その際、新たに根幹システムを構築しなくてはならないが、実際はなかなか胆力が必要になる。新たに構築した根幹システムが上手く作用するかどうかはわからないし、システム自体が正しくても運用する人間によって左右されることもある。世の中に確実な事物など一つもないのである。

なので、実際に当方が実務を担当したとしても大いに躊躇することになるだろう。

ワークマンがかねてからの予告通りに「ワークマン女子」においてメンズ大人カジュアルの拡充を具体的に発表した。

「#ワークマン女子」が男性衣料を拡大 「大人カジュアル」提案 (fashionsnap.com)

女性向け衣料品店「#ワークマン女子」が、男性向けウェアを大量導入し、1年後には店頭に並ぶ男性ウェアの半数を#ワークマン女子独自のシンプルなデザインに刷新する。
アクティブウェアのアイテム比率を下げ、#ワークマン女子独自の男性向けウェアを段階的に増やしていくとした。

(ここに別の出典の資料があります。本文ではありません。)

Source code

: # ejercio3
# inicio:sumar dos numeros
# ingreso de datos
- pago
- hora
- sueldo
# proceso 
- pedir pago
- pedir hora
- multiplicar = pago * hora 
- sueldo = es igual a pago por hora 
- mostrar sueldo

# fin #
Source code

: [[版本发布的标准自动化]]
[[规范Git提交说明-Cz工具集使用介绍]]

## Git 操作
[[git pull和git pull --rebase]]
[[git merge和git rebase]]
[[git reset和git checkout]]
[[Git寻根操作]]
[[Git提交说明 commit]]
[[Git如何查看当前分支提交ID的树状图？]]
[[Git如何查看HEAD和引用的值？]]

具体的には、#ワークマン女子における男性衣料の製品構成は、専売品の比率を、今秋に30%、2025年の3月に40%、9月に50%まで拡大する見込み。なおアクティブウェアは、ワークマンとワークマン プラスの既存店に集中させるという。

とのことである。

実はプレスリリースは当方へも直接送られてきている。この辺りの対応はワークマンへ感謝するほかない。それを読むともっといろいろなことが書かれてあるのだがそれを加味しても、今回の取り組みが成功するのは難しいのではないかと個人的には見ている。

商品の一例をリリースからこちらに貼り付ける。お分かりだろうか?この商品は何を目指しているのか?答えは「ユニクロ」である。

リリースにははっきりと「定価は業界最大手の半額に設定します。」と書かれてある。これはとりもなおさずユニクロを指していると推測される。画像の商品もユニクロと同テイストである。ユニクロのメンズカジュアルはアメカジベースでアメリカ東海岸寄りのアイビーテイストが基調となっている。今回の4例はいずれもそのテイストに合致する。上のセットアップ2点は感動ジャケット+感動パンツだろう。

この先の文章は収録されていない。